Elagabal frappe des quantités très importantes sur un modèle pratiquement unique, tête laurée à droite, le ruban de la couronne de laurier descendant sur l'épaule, une fine ligne sur le devant matérialisant un début de drapé. Il faut rappeler à propos de cet empereur les dangers de la symbolique religieuse romaine plaquée sur les émissions d'Antioche : Elagabal, considéré comme un dieu "solaire" est toujours lauré (sauf rarissimes exceptions).

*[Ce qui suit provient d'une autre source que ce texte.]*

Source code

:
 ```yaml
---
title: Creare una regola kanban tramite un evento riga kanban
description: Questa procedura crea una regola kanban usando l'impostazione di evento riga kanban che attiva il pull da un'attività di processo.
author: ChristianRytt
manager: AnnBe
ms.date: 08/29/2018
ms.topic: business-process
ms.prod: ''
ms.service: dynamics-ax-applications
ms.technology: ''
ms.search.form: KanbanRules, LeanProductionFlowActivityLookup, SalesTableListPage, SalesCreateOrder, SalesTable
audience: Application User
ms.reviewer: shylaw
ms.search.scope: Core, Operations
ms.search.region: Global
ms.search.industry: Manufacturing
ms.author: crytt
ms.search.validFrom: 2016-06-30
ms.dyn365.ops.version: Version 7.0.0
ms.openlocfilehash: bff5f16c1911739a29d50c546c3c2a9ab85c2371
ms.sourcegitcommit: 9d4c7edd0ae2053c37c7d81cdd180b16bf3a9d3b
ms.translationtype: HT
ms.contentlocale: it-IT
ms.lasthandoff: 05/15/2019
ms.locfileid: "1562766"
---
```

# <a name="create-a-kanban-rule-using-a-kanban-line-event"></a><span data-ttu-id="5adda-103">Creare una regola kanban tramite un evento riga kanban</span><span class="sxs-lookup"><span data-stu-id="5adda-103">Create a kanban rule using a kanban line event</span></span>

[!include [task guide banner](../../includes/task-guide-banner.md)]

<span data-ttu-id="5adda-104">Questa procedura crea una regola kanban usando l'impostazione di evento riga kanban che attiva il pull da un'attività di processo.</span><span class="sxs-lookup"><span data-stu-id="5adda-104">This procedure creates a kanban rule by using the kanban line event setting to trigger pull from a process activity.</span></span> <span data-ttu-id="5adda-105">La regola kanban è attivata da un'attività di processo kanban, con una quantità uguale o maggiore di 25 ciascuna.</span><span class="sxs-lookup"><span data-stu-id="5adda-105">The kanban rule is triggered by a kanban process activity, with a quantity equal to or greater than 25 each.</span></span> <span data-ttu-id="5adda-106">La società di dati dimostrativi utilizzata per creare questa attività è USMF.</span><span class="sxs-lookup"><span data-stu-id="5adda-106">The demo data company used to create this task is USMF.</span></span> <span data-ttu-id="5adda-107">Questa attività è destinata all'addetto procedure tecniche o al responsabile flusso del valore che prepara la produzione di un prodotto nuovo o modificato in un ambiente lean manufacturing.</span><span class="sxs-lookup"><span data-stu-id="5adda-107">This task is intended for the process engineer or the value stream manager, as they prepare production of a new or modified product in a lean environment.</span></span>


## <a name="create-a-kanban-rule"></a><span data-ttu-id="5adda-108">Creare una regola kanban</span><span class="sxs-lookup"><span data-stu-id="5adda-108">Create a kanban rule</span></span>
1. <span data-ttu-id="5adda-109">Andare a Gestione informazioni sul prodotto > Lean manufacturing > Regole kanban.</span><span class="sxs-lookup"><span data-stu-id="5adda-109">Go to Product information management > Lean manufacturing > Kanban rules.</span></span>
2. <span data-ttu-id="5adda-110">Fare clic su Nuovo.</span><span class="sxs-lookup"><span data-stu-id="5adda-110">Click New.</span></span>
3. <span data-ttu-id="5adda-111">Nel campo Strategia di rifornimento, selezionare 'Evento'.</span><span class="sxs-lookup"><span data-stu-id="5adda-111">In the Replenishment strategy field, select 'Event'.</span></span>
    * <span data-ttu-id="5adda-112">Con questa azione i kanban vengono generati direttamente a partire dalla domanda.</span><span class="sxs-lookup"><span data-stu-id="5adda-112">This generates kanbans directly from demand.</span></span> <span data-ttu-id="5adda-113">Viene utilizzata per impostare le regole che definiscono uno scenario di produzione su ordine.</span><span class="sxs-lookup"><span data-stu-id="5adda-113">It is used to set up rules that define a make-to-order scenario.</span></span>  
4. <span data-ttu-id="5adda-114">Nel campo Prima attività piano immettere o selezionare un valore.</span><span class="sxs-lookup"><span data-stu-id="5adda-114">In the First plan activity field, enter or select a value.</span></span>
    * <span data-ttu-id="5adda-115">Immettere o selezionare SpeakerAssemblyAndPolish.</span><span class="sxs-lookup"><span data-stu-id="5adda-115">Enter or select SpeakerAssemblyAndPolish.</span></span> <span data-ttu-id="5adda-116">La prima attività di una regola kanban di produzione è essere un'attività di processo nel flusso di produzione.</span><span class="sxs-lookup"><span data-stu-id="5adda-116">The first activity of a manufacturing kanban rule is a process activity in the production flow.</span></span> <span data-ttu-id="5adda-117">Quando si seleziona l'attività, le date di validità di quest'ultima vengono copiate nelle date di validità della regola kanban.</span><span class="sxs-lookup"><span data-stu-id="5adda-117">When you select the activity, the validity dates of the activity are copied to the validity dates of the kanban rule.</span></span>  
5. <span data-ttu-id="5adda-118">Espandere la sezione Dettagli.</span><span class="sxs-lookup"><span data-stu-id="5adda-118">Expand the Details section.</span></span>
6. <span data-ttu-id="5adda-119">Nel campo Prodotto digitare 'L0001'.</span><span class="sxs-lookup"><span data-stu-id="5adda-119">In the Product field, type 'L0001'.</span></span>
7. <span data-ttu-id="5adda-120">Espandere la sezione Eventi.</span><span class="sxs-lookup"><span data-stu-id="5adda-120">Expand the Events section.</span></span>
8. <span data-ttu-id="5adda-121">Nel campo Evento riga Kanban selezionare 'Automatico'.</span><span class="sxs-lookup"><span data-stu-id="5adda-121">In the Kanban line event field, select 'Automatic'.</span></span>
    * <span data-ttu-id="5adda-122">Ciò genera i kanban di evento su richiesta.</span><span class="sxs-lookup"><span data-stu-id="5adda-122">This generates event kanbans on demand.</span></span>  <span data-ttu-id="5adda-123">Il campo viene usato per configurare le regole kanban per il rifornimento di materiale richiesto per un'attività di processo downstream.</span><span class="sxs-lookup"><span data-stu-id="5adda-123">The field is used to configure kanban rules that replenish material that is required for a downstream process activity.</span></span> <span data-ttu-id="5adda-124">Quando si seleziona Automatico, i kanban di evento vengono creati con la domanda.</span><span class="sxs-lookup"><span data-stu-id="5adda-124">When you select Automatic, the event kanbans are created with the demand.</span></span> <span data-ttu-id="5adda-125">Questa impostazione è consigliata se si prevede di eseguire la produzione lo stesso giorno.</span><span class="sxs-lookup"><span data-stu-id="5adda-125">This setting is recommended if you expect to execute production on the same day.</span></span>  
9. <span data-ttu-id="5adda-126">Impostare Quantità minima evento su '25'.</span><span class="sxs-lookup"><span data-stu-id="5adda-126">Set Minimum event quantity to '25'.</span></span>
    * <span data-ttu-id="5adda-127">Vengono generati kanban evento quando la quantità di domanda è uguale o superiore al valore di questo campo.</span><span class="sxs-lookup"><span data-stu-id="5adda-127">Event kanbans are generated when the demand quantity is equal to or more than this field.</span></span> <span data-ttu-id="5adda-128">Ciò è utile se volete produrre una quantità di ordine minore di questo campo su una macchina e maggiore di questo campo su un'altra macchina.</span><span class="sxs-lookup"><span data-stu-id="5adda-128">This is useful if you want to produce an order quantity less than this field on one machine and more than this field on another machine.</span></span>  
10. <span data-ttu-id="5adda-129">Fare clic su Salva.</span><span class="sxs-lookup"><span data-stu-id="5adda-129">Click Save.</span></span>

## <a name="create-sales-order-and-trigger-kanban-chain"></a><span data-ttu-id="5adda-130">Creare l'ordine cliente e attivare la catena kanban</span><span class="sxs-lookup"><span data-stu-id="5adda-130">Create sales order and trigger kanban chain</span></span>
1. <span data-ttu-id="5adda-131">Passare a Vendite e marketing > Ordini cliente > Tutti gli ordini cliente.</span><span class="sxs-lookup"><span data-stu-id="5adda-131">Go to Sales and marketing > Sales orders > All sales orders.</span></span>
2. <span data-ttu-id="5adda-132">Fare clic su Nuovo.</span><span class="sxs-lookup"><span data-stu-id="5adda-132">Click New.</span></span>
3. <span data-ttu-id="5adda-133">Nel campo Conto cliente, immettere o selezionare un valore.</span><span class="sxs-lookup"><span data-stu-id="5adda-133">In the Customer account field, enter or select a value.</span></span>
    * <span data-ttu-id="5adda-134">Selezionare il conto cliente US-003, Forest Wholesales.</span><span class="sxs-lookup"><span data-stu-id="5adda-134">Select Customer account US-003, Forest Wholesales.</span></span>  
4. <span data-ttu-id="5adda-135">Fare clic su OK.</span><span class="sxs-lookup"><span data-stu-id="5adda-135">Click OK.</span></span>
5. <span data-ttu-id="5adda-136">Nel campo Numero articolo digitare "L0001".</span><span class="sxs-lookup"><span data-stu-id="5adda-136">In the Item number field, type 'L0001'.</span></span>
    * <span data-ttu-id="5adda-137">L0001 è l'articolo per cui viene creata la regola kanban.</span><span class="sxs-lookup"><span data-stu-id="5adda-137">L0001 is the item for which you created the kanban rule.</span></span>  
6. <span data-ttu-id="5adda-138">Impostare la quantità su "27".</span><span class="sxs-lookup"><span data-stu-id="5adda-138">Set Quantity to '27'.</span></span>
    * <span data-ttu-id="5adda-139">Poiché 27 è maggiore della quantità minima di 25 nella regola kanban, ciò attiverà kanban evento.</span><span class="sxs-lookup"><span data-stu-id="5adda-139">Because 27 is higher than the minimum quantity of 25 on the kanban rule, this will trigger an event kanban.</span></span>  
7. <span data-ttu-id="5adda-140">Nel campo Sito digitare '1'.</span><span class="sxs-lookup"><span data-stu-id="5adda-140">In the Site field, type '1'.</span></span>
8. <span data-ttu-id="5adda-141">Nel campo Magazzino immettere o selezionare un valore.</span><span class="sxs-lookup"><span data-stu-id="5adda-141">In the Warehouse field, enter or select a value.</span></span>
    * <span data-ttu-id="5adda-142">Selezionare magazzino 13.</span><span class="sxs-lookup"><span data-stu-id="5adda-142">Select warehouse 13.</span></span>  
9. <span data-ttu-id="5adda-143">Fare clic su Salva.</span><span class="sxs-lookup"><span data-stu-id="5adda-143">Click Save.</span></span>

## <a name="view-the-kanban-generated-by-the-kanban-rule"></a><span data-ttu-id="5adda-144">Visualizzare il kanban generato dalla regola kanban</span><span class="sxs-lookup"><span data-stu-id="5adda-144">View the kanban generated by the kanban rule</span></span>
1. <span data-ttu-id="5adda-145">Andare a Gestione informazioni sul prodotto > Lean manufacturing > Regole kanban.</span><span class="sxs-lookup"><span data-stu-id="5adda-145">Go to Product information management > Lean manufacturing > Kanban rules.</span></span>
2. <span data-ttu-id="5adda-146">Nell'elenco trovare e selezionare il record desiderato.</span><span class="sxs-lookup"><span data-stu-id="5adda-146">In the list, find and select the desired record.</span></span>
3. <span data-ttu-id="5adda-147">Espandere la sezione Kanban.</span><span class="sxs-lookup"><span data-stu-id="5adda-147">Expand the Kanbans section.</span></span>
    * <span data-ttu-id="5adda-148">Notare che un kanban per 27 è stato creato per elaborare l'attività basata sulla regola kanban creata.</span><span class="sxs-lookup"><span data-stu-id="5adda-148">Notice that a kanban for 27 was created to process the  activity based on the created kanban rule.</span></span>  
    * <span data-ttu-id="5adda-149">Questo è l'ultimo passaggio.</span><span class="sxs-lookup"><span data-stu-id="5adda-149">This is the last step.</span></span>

Faute de travail de liaisons de coins et d'identification des différents graveurs, on ne peut pas encore prouver le regroupement de toutes les frappes à Antioche. Des graveurs de revers des frappes de Caracalla et Macrin sont identifiés, il existe moins d'une dizaine de graveurs de droit et plus de trente graveurs de revers, tous de styles bien distincts. Toutes les frappes d'Élagabal sont datées du deuxième consulat, il est donc clair qu'il a considéré la période de Macrin comme celle de son premier consulat.
L'aloi, d'abord identique à celui des frappes de Caracalla et Macrin, s'effondre rapidement pour finir à des taux apparemment inférieurs à 5%. Cette situation ne correspond pas à une politique monétaire réfléchie mais certainement à la disparition de l'administration monétaire et de ses structures de contrôle consécutive aux méthodes de « gouvernement » d'Elagabal.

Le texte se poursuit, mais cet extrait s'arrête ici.